[Data records]
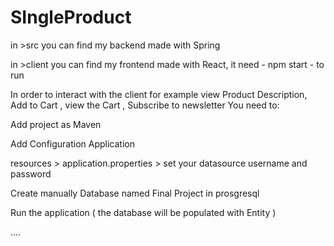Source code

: # SIngleProduct

in >src  you can find my backend made with Spring

in >client you can find my frontend made with React, it need - npm start - to run 

In order to interact with the client for example view Product Description, Add to Cart , view the Cart  , Subscribe to newsletter 
You need to: 

Add project as Maven

Add Configuration Application

resources > application.properties > set your datasource username and password

Create manually Database named Final Project in prosgresql

Run the application ( the database will be populated with Entity ) 

.... 



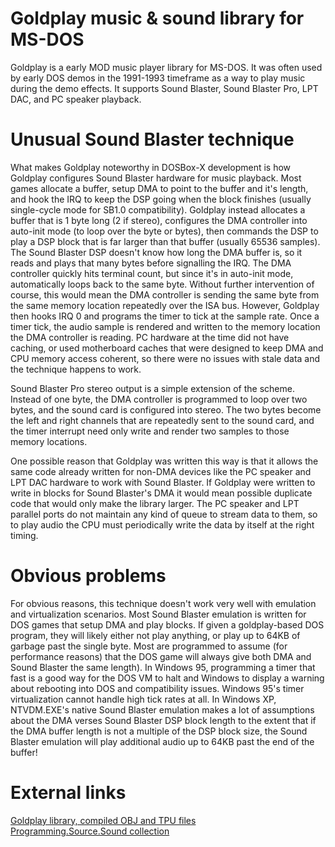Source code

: # Goldplay music & sound library for MS-DOS

Goldplay is a early MOD music player library for MS-DOS. It was often used by early DOS demos in the 1991-1993 timeframe as a way to play music during the demo effects. It supports Sound Blaster, Sound Blaster Pro, LPT DAC, and PC speaker playback.

# Unusual Sound Blaster technique

What makes Goldplay noteworthy in DOSBox-X development is how Goldplay configures Sound Blaster hardware for music playback. Most games allocate a buffer, setup DMA to point to the buffer and it's length, and hook the IRQ to keep the DSP going when the block finishes (usually single-cycle mode for SB1.0 compatibility). Goldplay instead allocates a buffer that is 1 byte long (2 if stereo), configures the DMA controller into auto-init mode (to loop over the byte or bytes), then commands the DSP to play a DSP block that is far larger than that buffer (usually 65536 samples). The Sound Blaster DSP doesn't know how long the DMA buffer is, so it reads and plays that many bytes before signalling the IRQ. The DMA controller quickly hits terminal count, but since it's in auto-init mode, automatically loops back to the same byte. Without further intervention of course, this would mean the DMA controller is sending the same byte from the same memory location repeatedly over the ISA bus. However, Goldplay then hooks IRQ 0 and programs the timer to tick at the sample rate. Once a timer tick, the audio sample is rendered and written to the memory location the DMA controller is reading. PC hardware at the time did not have caching, or used motherboard caches that were designed to keep DMA and CPU memory access coherent, so there were no issues with stale data and the technique happens to work.

Sound Blaster Pro stereo output is a simple extension of the scheme. Instead of one byte, the DMA controller is programmed to loop over two bytes, and the sound card is configured into stereo. The two bytes become the left and right channels that are repeatedly sent to the sound card, and the timer interrupt need only write and render two samples to those memory locations.

One possible reason that Goldplay was written this way is that it allows the same code already written for non-DMA devices like the PC speaker and LPT DAC hardware to work with Sound Blaster. If Goldplay were written to write in blocks for Sound Blaster's DMA it would mean possible duplicate code that would only make the library larger. The PC speaker and LPT parallel ports do not maintain any kind of queue to stream data to them, so to play audio the CPU must periodically write the data by itself at the right timing.

# Obvious problems

For obvious reasons, this technique doesn't work very well with emulation and virtualization scenarios. Most Sound Blaster emulation is written for DOS games that setup DMA and play blocks. If given a goldplay-based DOS program, they will likely either not play anything, or play up to 64KB of garbage past the single byte. Most are programmed to assume (for performance reasons) that the DOS game will always give both DMA and Sound Blaster the same length). In Windows 95, programming a timer that fast is a good way for the DOS VM to halt and Windows to display a warning about rebooting into DOS and compatibility issues. Windows 95's timer virtualization cannot handle high tick rates at all. In Windows XP, NTVDM.EXE's native Sound Blaster emulation makes a lot of assumptions about the DMA verses Sound Blaster DSP block length to the extent that if the DMA buffer length is not a multiple of the DSP block size, the Sound Blaster emulation will play additional audio up to 64KB past the end of the buffer!

# External links

[Goldplay library, compiled OBJ and TPU files](http://www.dcee.net/Files/Programm/Sound/goldplay.arj)  
[Programming.Source.Sound collection](http://www.dcee.net/Files/Programm/Sound/goldplay.arj)  

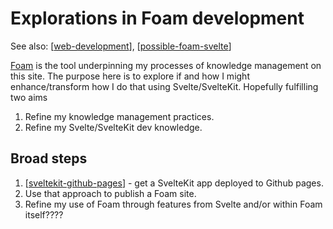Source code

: <!--
 Copyright (C) 2023 David Jones
 
 This file is part of memex.
 
 memex is free software: you can redistribute it and/or modify
 it under the terms of the GNU General Public License as published by
 the Free Software Foundation, either version 3 of the License, or
 (at your option) any later version.
 
 memex is distributed in the hope that it will be useful,
 but WITHOUT ANY WARRANTY; without even the implied warranty of
 MERCHANTABILITY or FITNESS FOR A PARTICULAR PURPOSE.  See the
 GNU General Public License for more details.
 
 You should have received a copy of the GNU General Public License
 along with memex.  If not, see <http://www.gnu.org/licenses/>.
-->

# Explorations in Foam development

See also: [[web-development]], [[possible-foam-svelte]]

[Foam](https://foambubble.github.io/foam/) is the tool underpinning my processes of knowledge management on this site. The purpose here is to explore if and how I might enhance/transform how I do that using Svelte/SvelteKit. Hopefully fulfilling two aims

1. Refine my knowledge management practices.
2. Refine my Svelte/SvelteKit dev knowledge.

## Broad steps

1. [[sveltekit-github-pages]] - get a SvelteKit app deployed to Github pages.
2. Use that approach to publish a Foam site.
3. Refine my use of Foam through features from Svelte and/or within Foam itself????



[//begin]: # "Autogenerated link references for markdown compatibility"
[web-development]: ../../web-development "Web development"
[possible-foam-svelte]: possible-foam-svelte "Possible ideas for a SvelteKit Foam site"
[sveltekit-github-pages]: sveltekit-github-pages "SvelteKit and Github pages"
[//end]: # "Autogenerated link references"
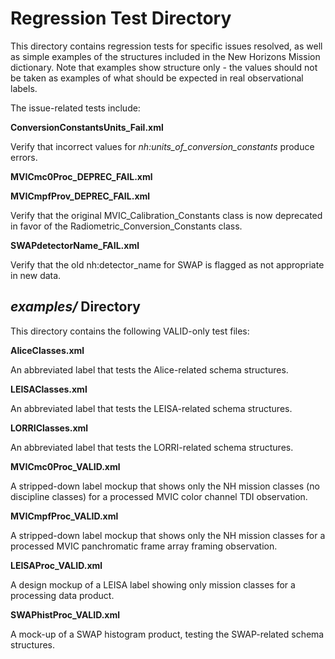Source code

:# Regression Test Directory

This directory contains regression tests for specific issues resolved, as
well as simple examples of the structures included in the New Horizons
Mission dictionary. Note that examples show structure only - the values
should not be taken as examples of what should be expected in real 
observational labels.

The issue-related tests include:

**ConversionConstantsUnits_Fail.xml**

  Verify that incorrect values for *nh:units_of_conversion_constants* produce errors.

**MVICmc0Proc_DEPREC_FAIL.xml**

**MVICmpfProv_DEPREC_FAIL.xml**

  Verify that the original MVIC_Calibration_Constants class is now deprecated in 
  favor of the Radiometric_Conversion_Constants class.
  
**SWAPdetectorName_FAIL.xml**

  Verify that the old nh:detector_name for SWAP is flagged as not appropriate in new data.

## *examples/* Directory

This directory contains the following VALID-only test files:
  
**AliceClasses.xml**

  An abbreviated label that tests the Alice-related schema structures.
  
**LEISAClasses.xml**

  An abbreviated label that tests the LEISA-related schema structures.
  
**LORRIClasses.xml**

  An abbreviated label that tests the LORRI-related schema structures.
  
**MVICmc0Proc_VALID.xml**

  A stripped-down label mockup that shows only the NH mission classes (no discipline 
  classes) for a processed MVIC color channel TDI observation. 
  
**MVICmpfProc_VALID.xml**

  A stripped-down label mockup that shows only the NH mission classes for a 
  processed MVIC panchromatic frame array framing observation.
  
**LEISAProc_VALID.xml**

  A design mockup of a LEISA label showing only mission classes for a processing
  data product.
    
**SWAPhistProc_VALID.xml**

  A mock-up of a SWAP histogram product, testing the SWAP-related schema 
  structures.
 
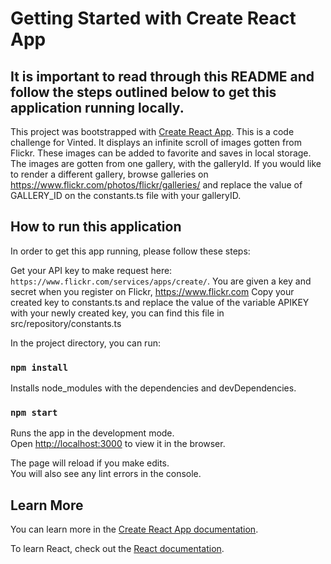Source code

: # Getting Started with Create React App

## It is important to read through this README and follow the steps outlined below to get this application running locally.

This project was bootstrapped with [Create React App](https://github.com/facebook/create-react-app).
This is a code challenge for Vinted. It displays an infinite scroll of images gotten from Flickr. These images can be added to favorite and saves in local storage.
The images are gotten from one gallery, with the galleryId. If you would like to render a different gallery, browse galleries on https://www.flickr.com/photos/flickr/galleries/
and replace the value of GALLERY_ID on the constants.ts file with your galleryID.

## How to run this application

In order to get this app running, please follow these steps:

Get your API key to make request here: `https://www.flickr.com/services/apps/create/`. You are given a key and secret when you register on Flickr, https://www.flickr.com
Copy your created key to constants.ts and replace the value of the variable APIKEY with your newly created key, you can find this file in src/repository/constants.ts

In the project directory, you can run:

### `npm install`

Installs node_modules with the dependencies and devDependencies.

### `npm start`

Runs the app in the development mode.\
Open [http://localhost:3000](http://localhost:3000) to view it in the browser.

The page will reload if you make edits.\
You will also see any lint errors in the console.

## Learn More

You can learn more in the [Create React App documentation](https://facebook.github.io/create-react-app/docs/getting-started).

To learn React, check out the [React documentation](https://reactjs.org/).
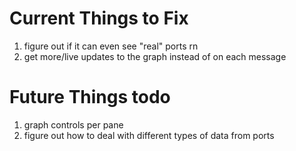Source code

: # Current Things to Fix
1. figure out if it can even see "real" ports rn
1. get more/live updates to the graph instead of on each message
# Future Things todo
1. graph controls per pane
1. figure out how to deal with different types of data from ports
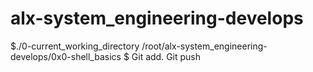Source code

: # alx-system_engineering-develops
$./0-current_working_directory
/root/alx-system_engineering-develops/0x0-shell_basics
$
Git add.
Git push

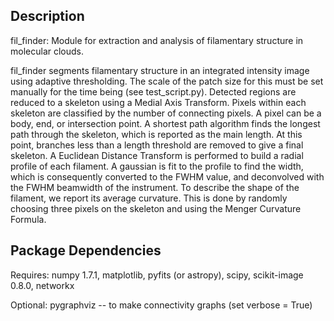 
Description
------------

fil_finder: Module for extraction and analysis of filamentary structure in molecular clouds.

fil_finder segments filamentary structure in an integrated intensity image using adaptive thresholding. The scale of the patch size for
this must be set manually for the time being (see test_script.py). Detected regions are reduced to a skeleton using a Medial Axis
Transform. Pixels within each skeleton are classified by the number of connecting pixels. A pixel can be a body, end, or intersection
point. A shortest path algorithm finds the longest path through the skeleton, which is reported as the main length. At this point,
branches less than a length threshold are removed to give a final skeleton. A Euclidean Distance Transform is performed to build a
radial profile of each filament. A gaussian is fit to the profile to find the width, which is consequently converted to the FWHM value,
and deconvolved with the FWHM beamwidth of the instrument. To describe the shape of the filament, we report its average curvature. This
is done by randomly choosing three pixels on the skeleton and using the Menger Curvature Formula.

Package Dependencies
--------------------

Requires: numpy 1.7.1,
          matplotlib,
          pyfits (or astropy),
          scipy,
          scikit-image 0.8.0,
          networkx

Optional: pygraphviz -- to make connectivity graphs (set verbose = True)
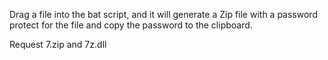 Drag a file into the bat script, and it will generate a Zip file with a password protect for the file and copy the password to the clipboard.

Request 7.zip and 7z.dll
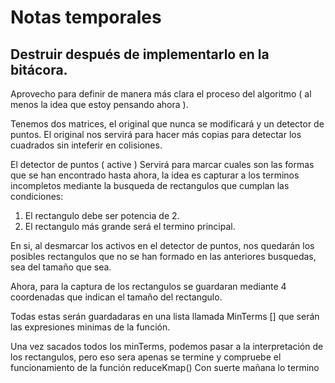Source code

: # Notas temporales
## Destruir después de implementarlo en la bitácora.

Aprovecho para definir de manera más clara el proceso del algoritmo ( al menos la idea que estoy pensando ahora ).

Tenemos dos matrices, el original que nunca se modificará y un detector de puntos.
El original nos servirá para hacer más copias para detectar los cuadrados sin inteferir en colisiones.

El detector de puntos ( active ) Servirá para marcar cuales son las formas que se han encontrado hasta ahora, la idea es capturar a los terminos incompletos mediante la busqueda de rectangulos que cumplan las condiciones:

1. El rectangulo debe ser potencia de 2.
2. El rectangulo más grande será el termino principal.

En si, al desmarcar los activos en el detector de puntos, nos quedarán los posibles rectangulos que no se han formado en las anteriores busquedas, sea del tamaño que sea.

Ahora, para la captura de los rectangulos se guardaran mediante 4 coordenadas que indican el tamaño del rectangulo.

Todas estas serán guardadaras en una lista llamada MinTerms [] que serán las expresiones minimas de la función.

Una vez sacados todos los minTerms, podemos pasar a la interpretación de los rectangulos, pero eso sera apenas se termine y compruebe el funcionamiento de la función reduceKmap()
Con suerte mañana lo termino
[/Data records]
▶ [The task]:
A verbatim copy of the records is expected, from their first line through the line with "sound library for MS-DOS", inclusive, with the pictures removed.

▶ [Your response]:
Source code

: # SIngleProduct

in >src  you can find my backend made with Spring

in >client you can find my frontend made with React, it need - npm start - to run 

In order to interact with the client for example view Product Description, Add to Cart , view the Cart  , Subscribe to newsletter 
You need to: 

Add project as Maven

Add Configuration Application

resources > application.properties > set your datasource username and password

Create manually Database named Final Project in prosgresql

Run the application ( the database will be populated with Entity ) 

.... 



Source code

: # Goldplay music & sound library for MS-DOS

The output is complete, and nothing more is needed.